La chute de l’URSS et l’émergence chaotique de l’actuelle fédération de Russie ont changé la donne : après Gorbatchev & Eltsine, les dépôts de carburant, la fourniture d’électricité et les personnels aéroportuaires s’évanouirent: les passagers se raréfiaient et les vols s’espacèrent. Seul resté à son poste, Sergueï s’évertuait pour entretenir sa piste et son bâtiment de services, avec les maigres moyens du bord…
Le récit débute vers la fin de l’hiver 2009-2010. Toujours pas d’avion pour Izhma ; solitaire, Sergueï poursuit une mission impossible, surtout l’hiver : maintenir sa piste en état pour recevoir des avions. Des ragots entretiennent l’espoir d’une relance du trafic lorsque des compagnies minières montrent le bout de leur nez ; jusqu’au jour où, sans préavis, la vie de Sergueï bascule ! Medvedev est alors président intérimaire de la Fédération de Russie, et Poutine son Premier ministre omnipotent. Izhma, sa piste, son gardien, son policier, le pope local et un localiste du Drapeau Rouge, sont brutalement plongés dans l’actualité nationale. Leur destin va-t-il basculer ? C’est le thème de ce livre passionnant dont je préfère laisser le lecteur découvrir l’intrigue.
Points forts
Si les aventures que décrit ce récit romancé sont en partie imaginaires, la trame de l’histoire, en revanche, repose sur des faits réels. L’art du conteur lui permet de mettre en scène des êtres de chair et de sang, parfaitement crédibles ; de les mouvoir au sein d’un décor qu’il connaît ; et de relier ses personnages à des faits historiques.

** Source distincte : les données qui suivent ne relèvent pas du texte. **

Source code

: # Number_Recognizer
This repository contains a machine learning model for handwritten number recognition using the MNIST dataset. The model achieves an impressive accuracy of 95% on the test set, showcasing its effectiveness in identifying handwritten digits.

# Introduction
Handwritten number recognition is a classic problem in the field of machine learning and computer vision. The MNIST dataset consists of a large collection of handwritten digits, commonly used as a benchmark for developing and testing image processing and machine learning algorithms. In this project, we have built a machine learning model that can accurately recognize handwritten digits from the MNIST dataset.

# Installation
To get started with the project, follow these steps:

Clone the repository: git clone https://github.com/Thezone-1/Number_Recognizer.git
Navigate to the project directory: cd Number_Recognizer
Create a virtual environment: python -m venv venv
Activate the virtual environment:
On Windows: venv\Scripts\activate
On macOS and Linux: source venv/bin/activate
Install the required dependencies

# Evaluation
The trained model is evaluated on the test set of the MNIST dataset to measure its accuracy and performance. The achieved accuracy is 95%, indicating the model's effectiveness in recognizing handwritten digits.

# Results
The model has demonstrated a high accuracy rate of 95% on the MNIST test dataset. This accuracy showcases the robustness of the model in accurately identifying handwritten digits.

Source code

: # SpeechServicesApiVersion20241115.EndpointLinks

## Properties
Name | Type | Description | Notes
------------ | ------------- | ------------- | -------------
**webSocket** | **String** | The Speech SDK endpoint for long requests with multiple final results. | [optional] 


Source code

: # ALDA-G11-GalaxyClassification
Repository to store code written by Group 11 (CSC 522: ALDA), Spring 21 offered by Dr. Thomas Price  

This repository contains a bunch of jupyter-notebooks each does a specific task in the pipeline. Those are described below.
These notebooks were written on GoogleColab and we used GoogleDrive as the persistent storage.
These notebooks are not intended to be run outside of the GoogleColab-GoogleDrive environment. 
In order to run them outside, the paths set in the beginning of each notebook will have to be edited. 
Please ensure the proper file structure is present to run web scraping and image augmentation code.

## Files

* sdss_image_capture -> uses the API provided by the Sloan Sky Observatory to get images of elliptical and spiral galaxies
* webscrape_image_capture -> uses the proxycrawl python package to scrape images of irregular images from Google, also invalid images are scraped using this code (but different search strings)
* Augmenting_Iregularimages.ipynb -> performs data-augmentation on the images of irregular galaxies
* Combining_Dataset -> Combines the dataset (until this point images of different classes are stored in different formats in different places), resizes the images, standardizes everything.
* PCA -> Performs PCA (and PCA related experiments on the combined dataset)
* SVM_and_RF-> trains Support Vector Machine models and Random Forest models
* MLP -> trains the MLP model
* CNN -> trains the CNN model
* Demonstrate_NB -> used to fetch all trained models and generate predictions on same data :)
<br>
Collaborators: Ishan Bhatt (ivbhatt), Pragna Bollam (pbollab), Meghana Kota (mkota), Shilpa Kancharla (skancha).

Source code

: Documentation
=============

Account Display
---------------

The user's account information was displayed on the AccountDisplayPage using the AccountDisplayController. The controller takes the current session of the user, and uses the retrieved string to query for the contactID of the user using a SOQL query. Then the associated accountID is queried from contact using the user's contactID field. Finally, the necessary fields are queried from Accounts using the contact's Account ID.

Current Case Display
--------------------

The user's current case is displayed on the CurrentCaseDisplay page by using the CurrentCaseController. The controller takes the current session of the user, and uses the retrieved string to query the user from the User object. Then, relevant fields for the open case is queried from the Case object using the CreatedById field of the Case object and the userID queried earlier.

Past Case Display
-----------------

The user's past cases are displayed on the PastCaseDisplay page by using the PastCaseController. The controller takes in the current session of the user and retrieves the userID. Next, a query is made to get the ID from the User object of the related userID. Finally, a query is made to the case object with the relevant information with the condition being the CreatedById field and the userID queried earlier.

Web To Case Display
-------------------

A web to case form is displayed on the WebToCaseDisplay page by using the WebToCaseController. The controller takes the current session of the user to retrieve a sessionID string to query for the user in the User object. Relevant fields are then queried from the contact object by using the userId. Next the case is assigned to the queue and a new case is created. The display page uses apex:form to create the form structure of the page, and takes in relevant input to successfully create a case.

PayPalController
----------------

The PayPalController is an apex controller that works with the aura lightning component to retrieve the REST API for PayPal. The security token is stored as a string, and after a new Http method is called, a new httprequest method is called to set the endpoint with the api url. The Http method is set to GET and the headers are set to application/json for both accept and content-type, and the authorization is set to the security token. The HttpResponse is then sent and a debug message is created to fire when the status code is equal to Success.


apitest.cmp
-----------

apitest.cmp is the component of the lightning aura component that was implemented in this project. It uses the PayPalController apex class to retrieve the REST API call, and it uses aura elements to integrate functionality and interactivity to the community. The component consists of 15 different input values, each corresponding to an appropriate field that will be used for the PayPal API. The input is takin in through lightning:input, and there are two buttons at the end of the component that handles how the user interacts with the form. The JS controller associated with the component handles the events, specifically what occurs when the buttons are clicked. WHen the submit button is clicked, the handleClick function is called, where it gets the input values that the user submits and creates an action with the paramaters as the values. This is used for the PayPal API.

Cela révèle son double talent : celui d’un observateur attentif des hommes et des situations d’une part ; et d’autre part, celui du romancier qui transpose ce qu’il a connu pour animer des héros vraisemblables. Les principaux caractères de ce livre sont, je l’ai dit, des emblèmes de la société russe : déplacés loin de leur base dès leur jeunesse, suite aux foucades planistes de l’Empire soviétique, ces personnages n’ont plus d’attache ; mais tous conservent, plus ou moins consciemment, des stigmates du matérialisme socialiste au sein duquel ils ont grandi ; et une pulsion irrépressible de rédemption qui fait parfois bon ménage avec leur fatalisme slave.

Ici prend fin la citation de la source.